_Work task_.
Your answer must be the lines from the start of the records through the line with "Ogni volta che il", exactly as written, without the pictures.

==================================================

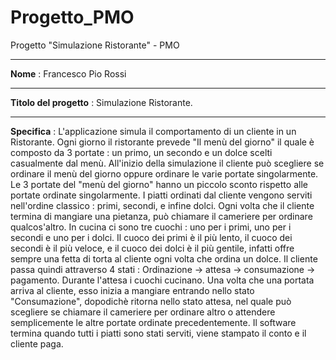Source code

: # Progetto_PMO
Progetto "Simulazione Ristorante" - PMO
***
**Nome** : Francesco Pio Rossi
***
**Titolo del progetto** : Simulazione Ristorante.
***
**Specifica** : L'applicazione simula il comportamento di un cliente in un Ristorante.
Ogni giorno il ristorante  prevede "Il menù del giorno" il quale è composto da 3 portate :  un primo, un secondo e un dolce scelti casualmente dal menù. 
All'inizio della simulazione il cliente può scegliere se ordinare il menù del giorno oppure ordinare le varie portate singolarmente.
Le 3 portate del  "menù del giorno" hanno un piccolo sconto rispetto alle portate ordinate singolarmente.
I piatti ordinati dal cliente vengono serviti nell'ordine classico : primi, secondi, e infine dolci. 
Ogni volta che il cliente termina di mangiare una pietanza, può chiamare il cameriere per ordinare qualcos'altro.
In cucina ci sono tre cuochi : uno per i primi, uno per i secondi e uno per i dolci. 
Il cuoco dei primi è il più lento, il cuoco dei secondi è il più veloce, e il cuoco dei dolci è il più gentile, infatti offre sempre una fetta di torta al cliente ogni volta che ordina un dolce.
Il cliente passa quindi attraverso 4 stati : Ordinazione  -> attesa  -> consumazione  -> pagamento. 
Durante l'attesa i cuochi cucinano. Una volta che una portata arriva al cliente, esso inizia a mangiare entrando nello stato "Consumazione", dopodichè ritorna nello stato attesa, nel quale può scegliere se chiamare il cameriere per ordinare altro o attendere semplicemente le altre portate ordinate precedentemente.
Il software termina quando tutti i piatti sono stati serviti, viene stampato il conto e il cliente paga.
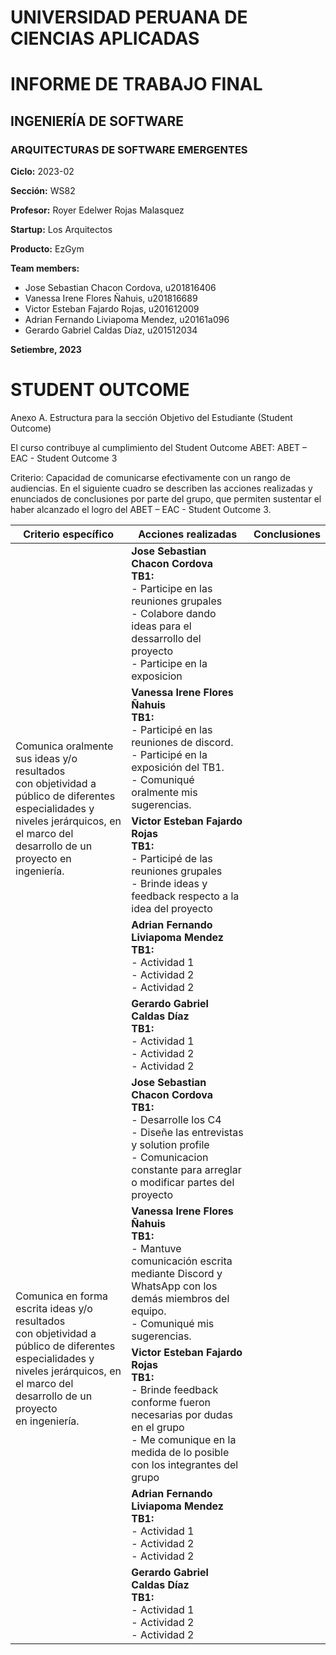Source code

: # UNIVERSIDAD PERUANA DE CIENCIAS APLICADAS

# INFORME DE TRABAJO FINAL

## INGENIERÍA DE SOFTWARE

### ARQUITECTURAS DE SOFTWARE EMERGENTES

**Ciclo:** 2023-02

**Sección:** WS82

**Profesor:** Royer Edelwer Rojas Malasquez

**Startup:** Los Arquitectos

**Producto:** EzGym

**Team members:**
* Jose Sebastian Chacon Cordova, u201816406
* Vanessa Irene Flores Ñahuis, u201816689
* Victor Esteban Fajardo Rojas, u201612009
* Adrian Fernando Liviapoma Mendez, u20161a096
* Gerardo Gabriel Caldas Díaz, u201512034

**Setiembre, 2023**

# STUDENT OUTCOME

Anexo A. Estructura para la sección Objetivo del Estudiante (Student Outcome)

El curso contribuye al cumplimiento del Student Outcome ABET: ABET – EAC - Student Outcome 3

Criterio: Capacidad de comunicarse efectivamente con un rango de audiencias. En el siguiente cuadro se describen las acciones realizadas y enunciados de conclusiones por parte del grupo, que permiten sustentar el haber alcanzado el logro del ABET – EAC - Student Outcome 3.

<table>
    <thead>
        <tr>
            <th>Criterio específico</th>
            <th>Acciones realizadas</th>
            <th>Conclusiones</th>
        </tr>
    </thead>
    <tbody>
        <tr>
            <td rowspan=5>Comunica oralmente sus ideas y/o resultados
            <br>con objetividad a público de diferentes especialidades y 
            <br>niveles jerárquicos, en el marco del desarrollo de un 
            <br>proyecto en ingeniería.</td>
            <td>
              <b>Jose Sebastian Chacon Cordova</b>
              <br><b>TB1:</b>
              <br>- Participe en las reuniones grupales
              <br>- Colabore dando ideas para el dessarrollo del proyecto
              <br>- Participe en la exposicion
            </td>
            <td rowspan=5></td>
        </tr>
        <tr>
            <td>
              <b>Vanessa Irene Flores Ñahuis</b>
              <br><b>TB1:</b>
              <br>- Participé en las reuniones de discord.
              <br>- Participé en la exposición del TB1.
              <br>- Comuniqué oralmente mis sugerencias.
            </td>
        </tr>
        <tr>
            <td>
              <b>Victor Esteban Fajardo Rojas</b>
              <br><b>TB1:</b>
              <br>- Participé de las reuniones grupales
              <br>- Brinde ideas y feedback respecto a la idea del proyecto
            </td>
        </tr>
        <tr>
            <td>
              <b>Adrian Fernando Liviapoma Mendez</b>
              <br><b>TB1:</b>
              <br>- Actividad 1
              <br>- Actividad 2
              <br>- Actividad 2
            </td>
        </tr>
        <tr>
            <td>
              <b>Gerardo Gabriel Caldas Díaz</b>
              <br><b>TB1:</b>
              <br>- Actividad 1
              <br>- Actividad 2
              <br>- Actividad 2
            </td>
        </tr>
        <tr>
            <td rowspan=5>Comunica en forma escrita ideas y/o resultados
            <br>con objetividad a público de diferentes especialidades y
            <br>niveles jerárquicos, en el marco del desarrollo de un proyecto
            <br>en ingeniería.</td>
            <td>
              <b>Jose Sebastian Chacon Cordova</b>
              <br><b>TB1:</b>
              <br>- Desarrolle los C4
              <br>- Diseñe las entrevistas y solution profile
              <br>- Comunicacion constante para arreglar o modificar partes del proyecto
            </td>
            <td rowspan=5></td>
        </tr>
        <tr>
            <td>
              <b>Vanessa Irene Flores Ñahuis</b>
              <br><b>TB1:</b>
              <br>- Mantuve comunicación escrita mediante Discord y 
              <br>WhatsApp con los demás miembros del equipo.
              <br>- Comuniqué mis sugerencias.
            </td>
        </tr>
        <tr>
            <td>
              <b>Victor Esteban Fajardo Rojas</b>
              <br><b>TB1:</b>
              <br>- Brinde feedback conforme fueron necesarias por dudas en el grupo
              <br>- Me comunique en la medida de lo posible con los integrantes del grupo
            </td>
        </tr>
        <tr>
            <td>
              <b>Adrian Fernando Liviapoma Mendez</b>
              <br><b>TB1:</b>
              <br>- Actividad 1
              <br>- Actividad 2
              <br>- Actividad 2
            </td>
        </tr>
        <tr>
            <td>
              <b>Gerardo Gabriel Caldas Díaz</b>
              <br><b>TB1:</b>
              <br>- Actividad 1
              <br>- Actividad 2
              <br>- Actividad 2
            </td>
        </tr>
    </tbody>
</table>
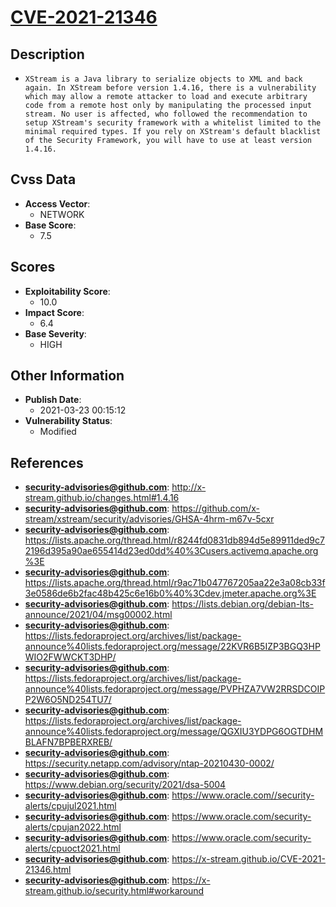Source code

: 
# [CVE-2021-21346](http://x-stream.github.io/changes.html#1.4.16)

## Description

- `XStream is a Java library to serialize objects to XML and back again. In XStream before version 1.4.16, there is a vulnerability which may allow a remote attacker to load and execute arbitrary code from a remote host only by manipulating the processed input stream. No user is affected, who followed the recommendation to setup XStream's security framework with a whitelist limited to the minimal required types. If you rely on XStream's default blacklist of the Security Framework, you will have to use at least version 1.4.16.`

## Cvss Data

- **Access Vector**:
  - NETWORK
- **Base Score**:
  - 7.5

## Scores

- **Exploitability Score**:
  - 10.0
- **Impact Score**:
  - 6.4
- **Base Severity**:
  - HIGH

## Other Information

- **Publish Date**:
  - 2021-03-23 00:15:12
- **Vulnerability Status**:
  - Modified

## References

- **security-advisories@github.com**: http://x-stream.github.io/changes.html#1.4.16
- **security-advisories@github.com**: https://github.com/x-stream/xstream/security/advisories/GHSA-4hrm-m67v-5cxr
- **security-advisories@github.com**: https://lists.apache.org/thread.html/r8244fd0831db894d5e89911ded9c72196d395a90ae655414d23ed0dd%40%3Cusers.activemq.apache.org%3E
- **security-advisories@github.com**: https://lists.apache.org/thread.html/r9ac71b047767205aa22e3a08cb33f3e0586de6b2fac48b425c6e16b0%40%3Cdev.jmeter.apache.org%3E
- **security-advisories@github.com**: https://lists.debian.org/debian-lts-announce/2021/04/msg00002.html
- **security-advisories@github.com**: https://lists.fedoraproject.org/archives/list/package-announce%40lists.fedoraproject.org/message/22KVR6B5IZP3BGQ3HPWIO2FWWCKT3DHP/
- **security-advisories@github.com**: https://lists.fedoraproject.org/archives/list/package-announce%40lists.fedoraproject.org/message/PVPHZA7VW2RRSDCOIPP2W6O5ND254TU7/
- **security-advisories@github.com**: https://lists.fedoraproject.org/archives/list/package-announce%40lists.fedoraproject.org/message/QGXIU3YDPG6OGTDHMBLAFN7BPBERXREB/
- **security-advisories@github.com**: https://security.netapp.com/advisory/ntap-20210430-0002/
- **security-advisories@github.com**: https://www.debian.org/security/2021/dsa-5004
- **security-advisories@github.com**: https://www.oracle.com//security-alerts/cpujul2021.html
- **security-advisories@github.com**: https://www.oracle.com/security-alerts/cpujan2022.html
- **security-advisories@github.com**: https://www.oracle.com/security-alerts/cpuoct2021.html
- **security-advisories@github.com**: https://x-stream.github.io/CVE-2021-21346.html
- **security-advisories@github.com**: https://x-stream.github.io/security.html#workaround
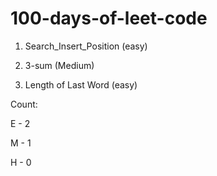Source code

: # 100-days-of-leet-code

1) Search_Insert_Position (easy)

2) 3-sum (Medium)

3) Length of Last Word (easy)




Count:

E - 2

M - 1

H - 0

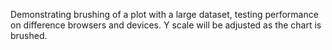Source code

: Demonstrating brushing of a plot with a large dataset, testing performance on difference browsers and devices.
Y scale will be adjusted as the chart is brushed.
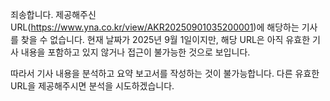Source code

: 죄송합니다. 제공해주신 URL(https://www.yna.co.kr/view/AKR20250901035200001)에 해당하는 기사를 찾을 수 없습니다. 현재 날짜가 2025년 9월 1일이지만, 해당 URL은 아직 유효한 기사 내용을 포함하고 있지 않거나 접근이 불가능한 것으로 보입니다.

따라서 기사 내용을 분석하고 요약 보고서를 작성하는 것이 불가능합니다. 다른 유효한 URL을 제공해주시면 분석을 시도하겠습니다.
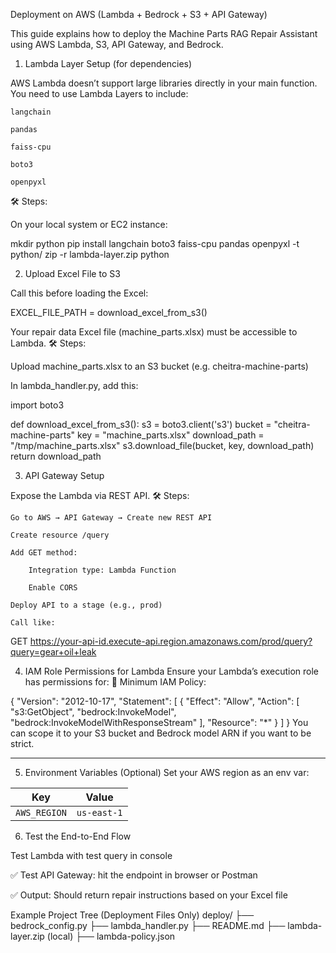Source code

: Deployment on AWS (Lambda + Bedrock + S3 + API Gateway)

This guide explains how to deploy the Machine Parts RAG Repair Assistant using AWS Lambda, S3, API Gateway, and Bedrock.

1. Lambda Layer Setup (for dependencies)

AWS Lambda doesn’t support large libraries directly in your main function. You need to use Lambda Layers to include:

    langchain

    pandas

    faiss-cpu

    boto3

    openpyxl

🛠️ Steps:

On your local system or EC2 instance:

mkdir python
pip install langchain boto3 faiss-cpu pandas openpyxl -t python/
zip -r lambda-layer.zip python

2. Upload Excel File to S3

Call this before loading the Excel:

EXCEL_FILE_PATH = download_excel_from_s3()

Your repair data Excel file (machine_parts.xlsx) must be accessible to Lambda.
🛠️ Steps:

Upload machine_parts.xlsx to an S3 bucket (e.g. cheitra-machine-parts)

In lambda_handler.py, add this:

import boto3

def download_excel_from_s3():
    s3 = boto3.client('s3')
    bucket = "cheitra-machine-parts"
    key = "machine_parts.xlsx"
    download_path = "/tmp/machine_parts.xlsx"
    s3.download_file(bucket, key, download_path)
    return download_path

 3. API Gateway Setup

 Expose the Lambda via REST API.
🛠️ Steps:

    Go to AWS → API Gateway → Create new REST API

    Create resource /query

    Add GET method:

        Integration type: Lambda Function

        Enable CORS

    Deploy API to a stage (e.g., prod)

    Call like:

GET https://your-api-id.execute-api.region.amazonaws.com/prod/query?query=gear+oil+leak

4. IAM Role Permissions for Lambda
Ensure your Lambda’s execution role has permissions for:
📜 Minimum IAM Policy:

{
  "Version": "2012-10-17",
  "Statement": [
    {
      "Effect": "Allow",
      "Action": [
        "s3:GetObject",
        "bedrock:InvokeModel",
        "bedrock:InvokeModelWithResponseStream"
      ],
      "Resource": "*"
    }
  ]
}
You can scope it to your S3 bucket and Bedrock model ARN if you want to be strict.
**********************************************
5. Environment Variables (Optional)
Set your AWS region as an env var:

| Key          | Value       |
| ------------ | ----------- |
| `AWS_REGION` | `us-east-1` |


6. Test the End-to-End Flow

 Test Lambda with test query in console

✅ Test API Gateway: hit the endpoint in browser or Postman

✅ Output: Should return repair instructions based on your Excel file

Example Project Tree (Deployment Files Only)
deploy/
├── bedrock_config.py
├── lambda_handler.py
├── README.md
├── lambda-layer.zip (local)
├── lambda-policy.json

==================================================

_Expected output_.
Source code

: # Progetto_PMO
Progetto "Simulazione Ristorante" - PMO
***
**Nome** : Francesco Pio Rossi
***
**Titolo del progetto** : Simulazione Ristorante.
***
**Specifica** : L'applicazione simula il comportamento di un cliente in un Ristorante.
Ogni giorno il ristorante  prevede "Il menù del giorno" il quale è composto da 3 portate :  un primo, un secondo e un dolce scelti casualmente dal menù. 
All'inizio della simulazione il cliente può scegliere se ordinare il menù del giorno oppure ordinare le varie portate singolarmente.
Le 3 portate del  "menù del giorno" hanno un piccolo sconto rispetto alle portate ordinate singolarmente.
I piatti ordinati dal cliente vengono serviti nell'ordine classico : primi, secondi, e infine dolci. 
Ogni volta che il cliente termina di mangiare una pietanza, può chiamare il cameriere per ordinare qualcos'altro.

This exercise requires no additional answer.